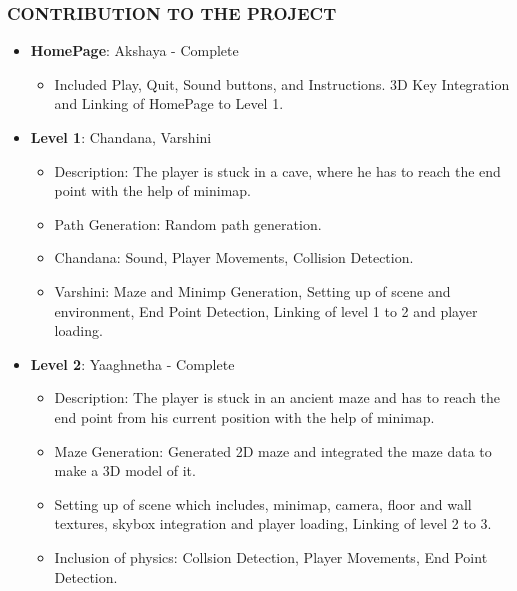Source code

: \documentclass[9pt]{beamer}
\begin{document}
\begin{frame}
    \frametitle{CONTRIBUTION TO THE PROJECT}
    \begin{itemize}
        \item \textbf{HomePage}: Akshaya - Complete
            \begin{itemize}
                \item Included Play, Quit, Sound buttons, and Instructions. 3D Key Integration and Linking of HomePage to Level 1.
            \end{itemize}
        \vspace{0.5em}
        \item \textbf{Level 1}: Chandana, Varshini
            \begin{itemize}
                \item Description: The player is stuck in a cave, where he has to reach the end point with the help of minimap.
                \item Path Generation: Random path generation.
                \item Chandana: Sound, Player Movements, Collision Detection.
                \item Varshini: Maze and Minimp Generation, Setting up of scene and environment, End Point Detection, Linking of level 1 to 2 and player loading.
            \end{itemize}
            \vspace{0.5em}
        \item \textbf{Level 2}: Yaaghnetha - Complete
            \begin{itemize}
                \item Description: The player is stuck in an ancient maze and has to reach the end point from his current position with the help of minimap.
                \item Maze Generation: Generated 2D maze and integrated the maze data to make a 3D model of it.
                \item Setting up of scene which includes, minimap, camera, floor and wall textures, skybox integration and player loading, Linking of level 2 to 3.
                \item Inclusion of physics: Collsion Detection, Player Movements, End Point Detection.
            \end{itemize}
        \end{itemize}
\end{frame}
\end{document}
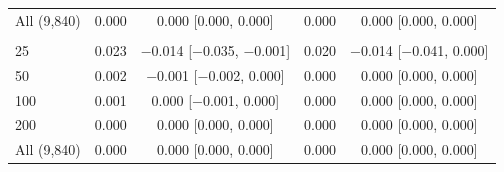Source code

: \begin{tabular}{lcccc}
All (9{,}840) & 0.000 & 0.000 [0.000, 0.000] & 0.000 & 0.000 [0.000, 0.000] \\
\addlinespace
\multicolumn{5}{@{}l}{\textit{Heart, XGBoost}} \\
25 & 0.023 & $-$0.014 [$-$0.035, $-$0.001] & 0.020 & $-$0.014 [$-$0.041, 0.000] \\
50 & 0.002 & $-$0.001 [$-$0.002, 0.000] & 0.000 & 0.000 [0.000, 0.000] \\
100 & 0.001 & 0.000 [$-$0.001, 0.000] & 0.000 & 0.000 [0.000, 0.000] \\
200 & 0.000 & 0.000 [0.000, 0.000] & 0.000 & 0.000 [0.000, 0.000] \\
All (9{,}840) & 0.000 & 0.000 [0.000, 0.000] & 0.000 & 0.000 [0.000, 0.000] \\
\bottomrule
\end{tabular}

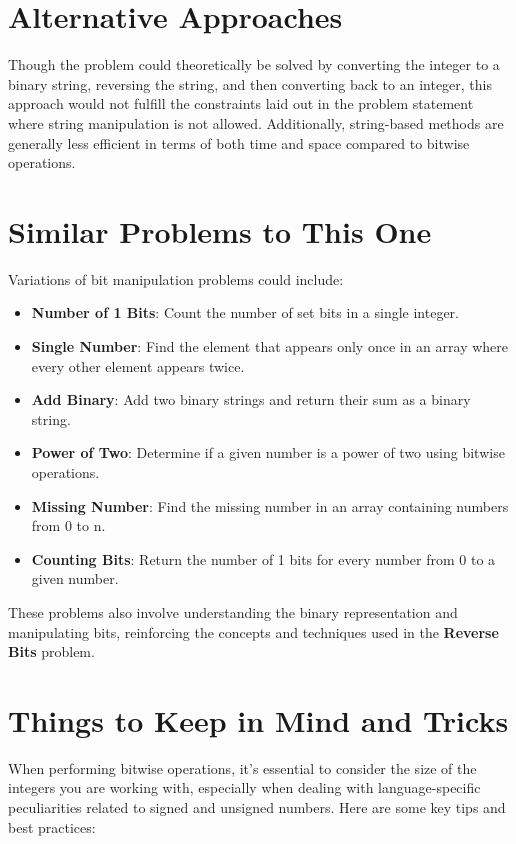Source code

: \section*{Alternative Approaches}

Though the problem could theoretically be solved by converting the integer to a binary string, reversing the string, and then converting back to an integer, this approach would not fulfill the constraints laid out in the problem statement where string manipulation is not allowed. Additionally, string-based methods are generally less efficient in terms of both time and space compared to bitwise operations.

\section*{Similar Problems to This One}

Variations of bit manipulation problems could include:

\begin{itemize}
    \item \textbf{Number of 1 Bits}: Count the number of set bits in a single integer.
    \item \textbf{Single Number}: Find the element that appears only once in an array where every other element appears twice.
    \item \textbf{Add Binary}: Add two binary strings and return their sum as a binary string.
    \item \textbf{Power of Two}: Determine if a given number is a power of two using bitwise operations.
    \item \textbf{Missing Number}: Find the missing number in an array containing numbers from 0 to n.
    \item \textbf{Counting Bits}: Return the number of 1 bits for every number from 0 to a given number.
\end{itemize}

These problems also involve understanding the binary representation and manipulating bits, reinforcing the concepts and techniques used in the \textbf{Reverse Bits} problem.

\section*{Things to Keep in Mind and Tricks}

When performing bitwise operations, it's essential to consider the size of the integers you are working with, especially when dealing with language-specific peculiarities related to signed and unsigned numbers. Here are some key tips and best practices:

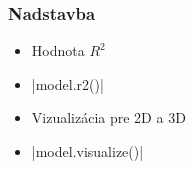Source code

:\documentclass[presentation.tex]{subfiles}
\begin{document}
    \begin{frame}[fragile]
        \frametitle{Nadstavba}
        \begin{multicols}{2}
            \begin{itemize}
                    \item Hodnota $R^2$
                    \item \pyth|model.r2()|
            \end{itemize}

            \columnbreak

            \begin{itemize}
                    \item Vizualizácia pre 2D a 3D
                    \item \pyth|model.visualize()|
            \end{itemize}
        \end{multicols}


\end{frame}
\end{document}
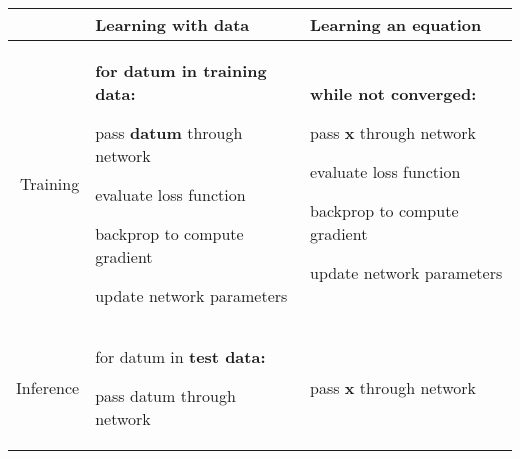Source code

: \documentclass{article}
\begin{document}
  \begin{tabularx}{\textwidth}{| r | X | X |}\hline
              & Learning with data & Learning an equation \\ \hline
    Training  & \textbf{for datum in training data:}\par 
                \hspace{3mm} pass \textbf{datum} through network \par
                \hspace{3mm} evaluate loss function \par
                \hspace{3mm} backprop to compute gradient \par
                \hspace{3mm} update network parameters &
                \textbf{while not converged:}\par
                \hspace{3mm} pass \textbf{x} through network \par
                \hspace{3mm} evaluate loss function \par
                \hspace{3mm} backprop to compute gradient \par
                \hspace{3mm} update network parameters \\ \hline
    Inference & for datum in \textbf{test data:}\par 
                \hspace{3mm} pass datum through network \par & 
                \hspace{3mm} pass \textbf{x} through network \par \\ \hline
  \end{tabularx}
\end{document}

## The problem
Transcribe all of the listing precisely. The images stay out of it.

## Task answer
Source code

: \documentclass[9pt]{beamer}
\begin{document}
\begin{frame}
    \frametitle{CONTRIBUTION TO THE PROJECT}
    \begin{itemize}
        \item \textbf{HomePage}: Akshaya - Complete
            \begin{itemize}
                \item Included Play, Quit, Sound buttons, and Instructions. 3D Key Integration and Linking of HomePage to Level 1.
            \end{itemize}
        \vspace{0.5em}
        \item \textbf{Level 1}: Chandana, Varshini
            \begin{itemize}
                \item Description: The player is stuck in a cave, where he has to reach the end point with the help of minimap.
                \item Path Generation: Random path generation.
                \item Chandana: Sound, Player Movements, Collision Detection.
                \item Varshini: Maze and Minimp Generation, Setting up of scene and environment, End Point Detection, Linking of level 1 to 2 and player loading.
            \end{itemize}
            \vspace{0.5em}
        \item \textbf{Level 2}: Yaaghnetha - Complete
            \begin{itemize}
                \item Description: The player is stuck in an ancient maze and has to reach the end point from his current position with the help of minimap.
                \item Maze Generation: Generated 2D maze and integrated the maze data to make a 3D model of it.
                \item Setting up of scene which includes, minimap, camera, floor and wall textures, skybox integration and player loading, Linking of level 2 to 3.
                \item Inclusion of physics: Collsion Detection, Player Movements, End Point Detection.
            \end{itemize}
        \end{itemize}
\end{frame}
\end{document}
Source code

: \begin{tabular}{lcccc}
All (9{,}840) & 0.000 & 0.000 [0.000, 0.000] & 0.000 & 0.000 [0.000, 0.000] \\
\addlinespace
\multicolumn{5}{@{}l}{\textit{Heart, XGBoost}} \\
25 & 0.023 & $-$0.014 [$-$0.035, $-$0.001] & 0.020 & $-$0.014 [$-$0.041, 0.000] \\
50 & 0.002 & $-$0.001 [$-$0.002, 0.000] & 0.000 & 0.000 [0.000, 0.000] \\
100 & 0.001 & 0.000 [$-$0.001, 0.000] & 0.000 & 0.000 [0.000, 0.000] \\
200 & 0.000 & 0.000 [0.000, 0.000] & 0.000 & 0.000 [0.000, 0.000] \\
All (9{,}840) & 0.000 & 0.000 [0.000, 0.000] & 0.000 & 0.000 [0.000, 0.000] \\
\bottomrule
\end{tabular}

Source code

: \section*{Alternative Approaches}

Though the problem could theoretically be solved by converting the integer to a binary string, reversing the string, and then converting back to an integer, this approach would not fulfill the constraints laid out in the problem statement where string manipulation is not allowed. Additionally, string-based methods are generally less efficient in terms of both time and space compared to bitwise operations.

\section*{Similar Problems to This One}

Variations of bit manipulation problems could include:

\begin{itemize}
    \item \textbf{Number of 1 Bits}: Count the number of set bits in a single integer.
    \item \textbf{Single Number}: Find the element that appears only once in an array where every other element appears twice.
    \item \textbf{Add Binary}: Add two binary strings and return their sum as a binary string.
    \item \textbf{Power of Two}: Determine if a given number is a power of two using bitwise operations.
    \item \textbf{Missing Number}: Find the missing number in an array containing numbers from 0 to n.
    \item \textbf{Counting Bits}: Return the number of 1 bits for every number from 0 to a given number.
\end{itemize}

These problems also involve understanding the binary representation and manipulating bits, reinforcing the concepts and techniques used in the \textbf{Reverse Bits} problem.

\section*{Things to Keep in Mind and Tricks}

When performing bitwise operations, it's essential to consider the size of the integers you are working with, especially when dealing with language-specific peculiarities related to signed and unsigned numbers. Here are some key tips and best practices:

Source code

:\documentclass[presentation.tex]{subfiles}
\begin{document}
    \begin{frame}[fragile]
        \frametitle{Nadstavba}
        \begin{multicols}{2}
            \begin{itemize}
                    \item Hodnota $R^2$
                    \item \pyth|model.r2()|
            \end{itemize}

            \columnbreak

            \begin{itemize}
                    \item Vizualizácia pre 2D a 3D
                    \item \pyth|model.visualize()|
            \end{itemize}
        \end{multicols}


\end{frame}
\end{document}
Source code

: \documentclass{article}
\begin{document}
  \begin{tabularx}{\textwidth}{| r | X | X |}\hline
              & Learning with data & Learning an equation \\ \hline
    Training  & \textbf{for datum in training data:}\par 
                \hspace{3mm} pass \textbf{datum} through network \par
                \hspace{3mm} evaluate loss function \par
                \hspace{3mm} backprop to compute gradient \par
                \hspace{3mm} update network parameters &
                \textbf{while not converged:}\par
                \hspace{3mm} pass \textbf{x} through network \par
                \hspace{3mm} evaluate loss function \par
                \hspace{3mm} backprop to compute gradient \par
                \hspace{3mm} update network parameters \\ \hline
    Inference & for datum in \textbf{test data:}\par 
                \hspace{3mm} pass datum through network \par & 
                \hspace{3mm} pass \textbf{x} through network \par \\ \hline
  \end{tabularx}
\end{document}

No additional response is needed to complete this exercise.